IntProgress(value=0, max=2925)

Best model given ['TSC_1NN', 'KNeighborsClassifier', 'GradientBoostingClassifier', 'RandomForestClassifier', 'SVC'] classifiers as input is ['TSC_1NN', 'GradientBoostingClassifier'] with accuracy of: 91.000 and sigma 0.8


## Comparison between brute-force approach and our heuristic



Let's retrieve our data with the combinations.

In [25]:
# results = pd.read_csv(f'{WORK_DIR}' + '/CombinationsData/thingspeak_combinations_final.csv')
# results = dataframe_to_dict(results)

For every combination of classifier in input, we compare our heuristics to the brute-force approach.

Our heuristics:


*   k-heuristic: the heuristic selects the classifiers, their order and the values of k. TopK criterion
*   sigma-heuristic: the heuristic only selects the classifier and their order. A GridSearch with Cross Validation then selects the optimal value of sigma. SoF criterion
*   qf-heuristic: similar to the one above. QF criterion





In [26]:
tot_combinations = 0

for i in range(2,len(clfs)+1):

    combs = list(combinations(clfs, i))
    for comb in combs:
        tot_combinations = tot_combinations+1

print('Combinations number: {}'.format(tot_combinations))

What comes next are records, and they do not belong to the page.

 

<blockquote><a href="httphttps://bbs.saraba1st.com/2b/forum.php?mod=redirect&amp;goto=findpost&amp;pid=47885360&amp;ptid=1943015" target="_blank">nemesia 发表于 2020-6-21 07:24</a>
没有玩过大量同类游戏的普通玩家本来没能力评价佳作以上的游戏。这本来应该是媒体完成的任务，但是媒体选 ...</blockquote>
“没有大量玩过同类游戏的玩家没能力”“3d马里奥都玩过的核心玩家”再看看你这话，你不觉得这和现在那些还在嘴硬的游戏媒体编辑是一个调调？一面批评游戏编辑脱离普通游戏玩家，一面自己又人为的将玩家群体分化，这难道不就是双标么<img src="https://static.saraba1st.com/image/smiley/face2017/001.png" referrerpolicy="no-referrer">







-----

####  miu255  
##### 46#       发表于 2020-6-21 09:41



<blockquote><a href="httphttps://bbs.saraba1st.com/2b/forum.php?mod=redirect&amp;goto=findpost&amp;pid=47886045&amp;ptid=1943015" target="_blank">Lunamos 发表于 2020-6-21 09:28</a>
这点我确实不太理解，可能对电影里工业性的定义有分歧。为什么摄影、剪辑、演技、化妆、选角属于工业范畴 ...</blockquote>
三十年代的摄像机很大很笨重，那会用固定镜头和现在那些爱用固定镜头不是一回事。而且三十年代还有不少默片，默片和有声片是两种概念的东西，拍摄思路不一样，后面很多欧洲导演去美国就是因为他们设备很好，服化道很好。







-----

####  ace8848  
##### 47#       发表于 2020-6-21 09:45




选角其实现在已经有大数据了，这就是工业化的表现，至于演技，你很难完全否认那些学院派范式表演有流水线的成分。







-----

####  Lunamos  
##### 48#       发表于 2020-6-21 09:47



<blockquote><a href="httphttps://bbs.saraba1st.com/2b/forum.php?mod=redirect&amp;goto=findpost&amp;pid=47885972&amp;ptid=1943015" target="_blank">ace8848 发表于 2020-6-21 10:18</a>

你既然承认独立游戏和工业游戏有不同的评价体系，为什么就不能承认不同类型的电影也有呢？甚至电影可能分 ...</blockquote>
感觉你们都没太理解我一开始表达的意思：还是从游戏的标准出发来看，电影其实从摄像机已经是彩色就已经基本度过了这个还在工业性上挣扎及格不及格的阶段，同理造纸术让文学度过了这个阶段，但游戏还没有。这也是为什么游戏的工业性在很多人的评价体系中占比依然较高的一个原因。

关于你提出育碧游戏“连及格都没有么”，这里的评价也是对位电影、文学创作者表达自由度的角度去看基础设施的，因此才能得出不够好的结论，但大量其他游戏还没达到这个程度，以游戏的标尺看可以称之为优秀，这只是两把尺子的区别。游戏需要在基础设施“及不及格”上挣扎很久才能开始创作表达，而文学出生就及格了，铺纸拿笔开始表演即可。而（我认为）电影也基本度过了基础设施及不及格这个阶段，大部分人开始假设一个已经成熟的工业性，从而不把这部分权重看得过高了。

f = IntProgress(min=0, max=tot_combinations)
display(f)

# all_combinations_iqr = []
# all_combinations_std = []

# k_heuristic_deviation = []
# sigma_heuristic_deviation = []
# qf_heuristic_deviation = []

# k_heuristic_absolute_deviation = []
# sigma_heuristic_absolute_deviation = []
# qf_heuristic_absolute_deviation = []

# k_heuristic_percentile = []
# sigma_heuristic_percentile = []
# qf_heuristic_percentile = []

topk_accuracies = []
topk_f1_score = []
sof_accuracies = []
sof_f1_score = []
qf_accuracies = []
qf_f1_score = []

# dati tutti i subset possibili di classificatori
for i in range(2,len(clfs)+1):

    # date tutte le possibili combinazioni messe in input
    combs = list(combinations(clfs, i))
    for comb in combs:
        classifier_names = str(comb)
        
        accuracy_distributions = []
        for input_clf in comb:
            if (input_clf['type'] == 'BOS'):
                clf = BOS_Classifier(eval(input_clf['name']))
            elif (input_clf['type'] == 'NLP'):
                clf = NLP_Classifier()
            elif (input_clf['type'] == 'TSC'):
                clf = eval(input_clf['name'])
            accuracy_distributions.append(k_accuracy_cv(clf, X_train, y_train))

        index_list, k = select_from_k_accuracy(accuracy_distributions, len(set(y_test)))
        selected_classifiers = select_from_index(index_list, comb)

        formatted_names = [re.sub(r'\([^()]*\)', '', x['name']) for x in comb]
        print("Analyzing combination ", formatted_names)

        # usiamo l'heuristica sia per la selezione e l'ordinamento sia per ordinare il k
        ensemble = EnsembleFramework(criterion = 'topk', layers = selected_classifiers, params = {'k': k})
        ensemble.fit(X_train, y_train)
        y_pred = ensemble.predict(X_test)
        k_heuristic_accuracy = ensemble.accuracy(y_pred, y_test)
        k_heuristic_f1_score = ensemble.f1_score_macro(y_pred, y_test)

        topk_accuracies.append(k_heuristic_accuracy)
        topk_f1_score.append(k_heuristic_f1_score)

        # print("Accuracy with heuristic and topk {:.3f}".format(k_heuristic_accuracy))

        # all_accuracies = results[classifier_names]['accuracies']
        # all_combinations_iqr.append(iqr(all_accuracies))
        # all_combinations_std.append(np.std(all_accuracies))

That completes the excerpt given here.